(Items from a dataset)

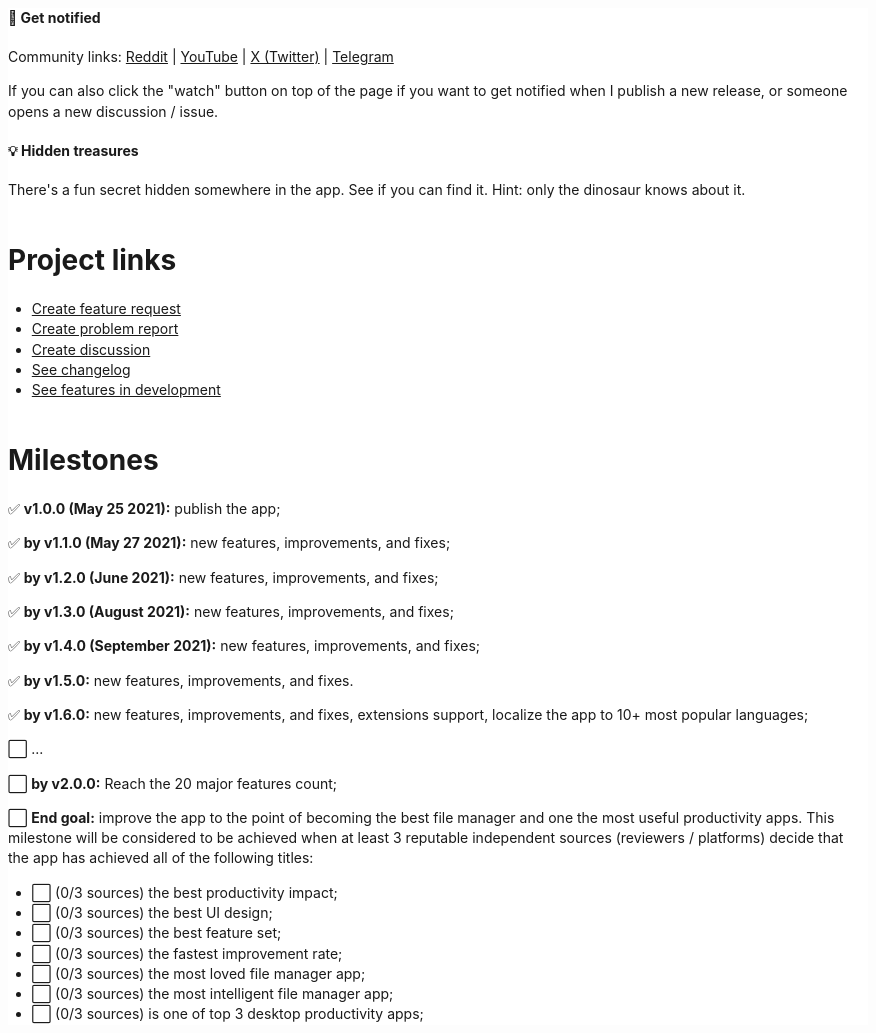 #### 💬 Get notified

Community links: [Reddit](https://www.reddit.com/r/SigmaFileManager) | [YouTube](https://www.youtube.com/@sigma-dev) | [X (Twitter)](https://twitter.com/sigma__dev) | [Telegram](https://t.me/sigma_devs)

If you can also click the "watch" button on top of the page if you want to get notified when I publish a new release, or someone opens a new discussion / issue.

#### 💡 Hidden treasures

There's a fun secret hidden somewhere in the app. See if you can find it. Hint: only the dinosaur knows about it.

# Project links

- <a target="_blank" href="https://github.com/aleksey-hoffman/sigma-file-manager/issues/new?template=Feature_request.md">Create feature request</a>
- <a target="_blank" href="https://github.com/aleksey-hoffman/sigma-file-manager/issues/new?template=Problem_report.md">Create problem report</a>
- <a target="_blank" href="https://github.com/aleksey-hoffman/sigma-file-manager/discussions">Create discussion</a>
- <a target="_blank" href="https://github.com/aleksey-hoffman/sigma-file-manager/blob/main/CHANGELOG.md">See changelog</a>
- <a target="_blank" href="https://github.com/aleksey-hoffman/sigma-file-manager/discussions/31">See features in development</a>

# Milestones

✅ **v1.0.0 (May 25 2021):** publish the app;

✅ **by v1.1.0 (May 27 2021):** new features, improvements, and fixes;

✅ **by v1.2.0 (June 2021):** new features, improvements, and fixes;

✅ **by v1.3.0 (August 2021):** new features, improvements, and fixes;

✅ **by v1.4.0 (September 2021):** new features, improvements, and fixes;

✅ **by v1.5.0:** new features, improvements, and fixes.

✅ **by v1.6.0:** new features, improvements, and fixes, extensions support, localize the app to 10+ most popular languages;

⬜ ...

⬜ **by v2.0.0:** Reach the 20 major features count;

⬜ **End goal:** improve the app to the point of becoming the best file manager and one the most useful productivity apps. This milestone will be considered to be achieved when at least 3 reputable independent sources (reviewers / platforms) decide that the app has achieved all of the following titles:
  - ⬜ (0/3 sources) the best productivity impact;
  - ⬜ (0/3 sources) the best UI design;
  - ⬜ (0/3 sources) the best feature set;
  - ⬜ (0/3 sources) the fastest improvement rate;
  - ⬜ (0/3 sources) the most loved file manager app;
  - ⬜ (0/3 sources) the most intelligent file manager app;
  - ⬜ (0/3 sources) is one of top 3 desktop productivity apps;
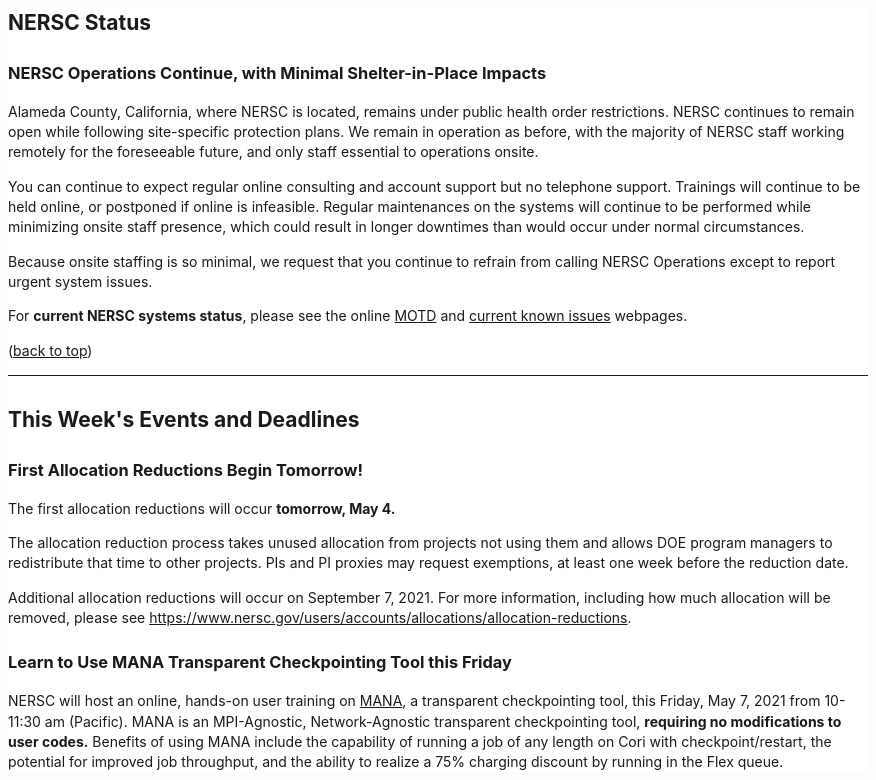## NERSC Status <a name="section1"/></a> ##

### NERSC Operations Continue, with Minimal Shelter-in-Place Impacts <a name="curtailment"/></a> 

Alameda County, California, where NERSC is located, remains under 
public health order restrictions.
NERSC continues to remain open while following site-specific protection plans.
We remain in operation as before, with the majority of NERSC staff working
remotely for the foreseeable future, and only staff essential to operations 
onsite.

You can continue to expect regular online consulting and account support but no 
telephone support. Trainings will continue to be held online, or postponed if 
online is infeasible. Regular maintenances on the systems will continue to be 
performed while minimizing onsite staff presence, which could result in longer 
downtimes than would occur under normal circumstances.

Because onsite staffing is so minimal, we request that you continue to refrain 
from calling NERSC Operations except to report urgent system issues.

For **current NERSC systems status**, please see the online 
[MOTD](https://www.nersc.gov/live-status/motd/) and 
[current known issues](https://docs.nersc.gov/current/) webpages.

([back to top](#top))

---
## This Week's Events and Deadlines <a name="section2"/></a> ##

### First Allocation Reductions Begin Tomorrow! <a name="allocred"/></a> 

The first allocation reductions will occur **tomorrow, May 4.**

The allocation reduction process takes unused allocation from projects not using
them and allows DOE program managers to redistribute that time to other 
projects. PIs and PI proxies may request exemptions, at least one week before 
the reduction date. 

Additional allocation reductions will occur on September 7, 2021. For more
information, including how much allocation will be removed, please see
<https://www.nersc.gov/users/accounts/allocations/allocation-reductions>.


### Learn to Use MANA Transparent Checkpointing Tool this Friday <a name="manatrain"/></a> 

NERSC will host an online, hands-on user training on 
[MANA](https://github.com/mpickpt/mana),
a transparent checkpointing tool, this Friday, May 7, 2021 from 10-11:30 am
(Pacific). MANA is an MPI-Agnostic, Network-Agnostic transparent checkpointing
tool, **requiring no modifications to user codes.** Benefits of using MANA
include the capability of running a job of any length on Cori with
checkpoint/restart, the potential for improved job throughput, and the ability
to realize a 75% charging discount by running in the Flex queue.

> **PROBLEM REQUIREMENTS**
Repeat all of the entries above word for word and omit the pictures.

> **SOLUTION BELOW**
 #### 💬 Get notified

Community links: [Reddit](https://www.reddit.com/r/SigmaFileManager) | [YouTube](https://www.youtube.com/@sigma-dev) | [X (Twitter)](https://twitter.com/sigma__dev) | [Telegram](https://t.me/sigma_devs)

If you can also click the "watch" button on top of the page if you want to get notified when I publish a new release, or someone opens a new discussion / issue.

#### 💡 Hidden treasures

There's a fun secret hidden somewhere in the app. See if you can find it. Hint: only the dinosaur knows about it.

# Project links

- <a target="_blank" href="https://github.com/aleksey-hoffman/sigma-file-manager/issues/new?template=Feature_request.md">Create feature request</a>
- <a target="_blank" href="https://github.com/aleksey-hoffman/sigma-file-manager/issues/new?template=Problem_report.md">Create problem report</a>
- <a target="_blank" href="https://github.com/aleksey-hoffman/sigma-file-manager/discussions">Create discussion</a>
- <a target="_blank" href="https://github.com/aleksey-hoffman/sigma-file-manager/blob/main/CHANGELOG.md">See changelog</a>
- <a target="_blank" href="https://github.com/aleksey-hoffman/sigma-file-manager/discussions/31">See features in development</a>

# Milestones

✅ **v1.0.0 (May 25 2021):** publish the app;

✅ **by v1.1.0 (May 27 2021):** new features, improvements, and fixes;

✅ **by v1.2.0 (June 2021):** new features, improvements, and fixes;

✅ **by v1.3.0 (August 2021):** new features, improvements, and fixes;

✅ **by v1.4.0 (September 2021):** new features, improvements, and fixes;

✅ **by v1.5.0:** new features, improvements, and fixes.

✅ **by v1.6.0:** new features, improvements, and fixes, extensions support, localize the app to 10+ most popular languages;

⬜ ...

⬜ **by v2.0.0:** Reach the 20 major features count;

⬜ **End goal:** improve the app to the point of becoming the best file manager and one the most useful productivity apps. This milestone will be considered to be achieved when at least 3 reputable independent sources (reviewers / platforms) decide that the app has achieved all of the following titles:
  - ⬜ (0/3 sources) the best productivity impact;
  - ⬜ (0/3 sources) the best UI design;
  - ⬜ (0/3 sources) the best feature set;
  - ⬜ (0/3 sources) the fastest improvement rate;
  - ⬜ (0/3 sources) the most loved file manager app;
  - ⬜ (0/3 sources) the most intelligent file manager app;
  - ⬜ (0/3 sources) is one of top 3 desktop productivity apps;
## NERSC Status <a name="section1"/></a> ##

### NERSC Operations Continue, with Minimal Shelter-in-Place Impacts <a name="curtailment"/></a> 

Alameda County, California, where NERSC is located, remains under 
public health order restrictions.
NERSC continues to remain open while following site-specific protection plans.
We remain in operation as before, with the majority of NERSC staff working
remotely for the foreseeable future, and only staff essential to operations 
onsite.

You can continue to expect regular online consulting and account support but no 
telephone support. Trainings will continue to be held online, or postponed if 
online is infeasible. Regular maintenances on the systems will continue to be 
performed while minimizing onsite staff presence, which could result in longer 
downtimes than would occur under normal circumstances.

Because onsite staffing is so minimal, we request that you continue to refrain 
from calling NERSC Operations except to report urgent system issues.

For **current NERSC systems status**, please see the online 
[MOTD](https://www.nersc.gov/live-status/motd/) and 
[current known issues](https://docs.nersc.gov/current/) webpages.

([back to top](#top))

---
## This Week's Events and Deadlines <a name="section2"/></a> ##

### First Allocation Reductions Begin Tomorrow! <a name="allocred"/></a> 

The first allocation reductions will occur **tomorrow, May 4.**

The allocation reduction process takes unused allocation from projects not using
them and allows DOE program managers to redistribute that time to other 
projects. PIs and PI proxies may request exemptions, at least one week before 
the reduction date. 

Additional allocation reductions will occur on September 7, 2021. For more
information, including how much allocation will be removed, please see
<https://www.nersc.gov/users/accounts/allocations/allocation-reductions>.


### Learn to Use MANA Transparent Checkpointing Tool this Friday <a name="manatrain"/></a> 

NERSC will host an online, hands-on user training on 
[MANA](https://github.com/mpickpt/mana),
a transparent checkpointing tool, this Friday, May 7, 2021 from 10-11:30 am
(Pacific). MANA is an MPI-Agnostic, Network-Agnostic transparent checkpointing
tool, **requiring no modifications to user codes.** Benefits of using MANA
include the capability of running a job of any length on Cori with
checkpoint/restart, the potential for improved job throughput, and the ability
to realize a 75% charging discount by running in the Flex queue.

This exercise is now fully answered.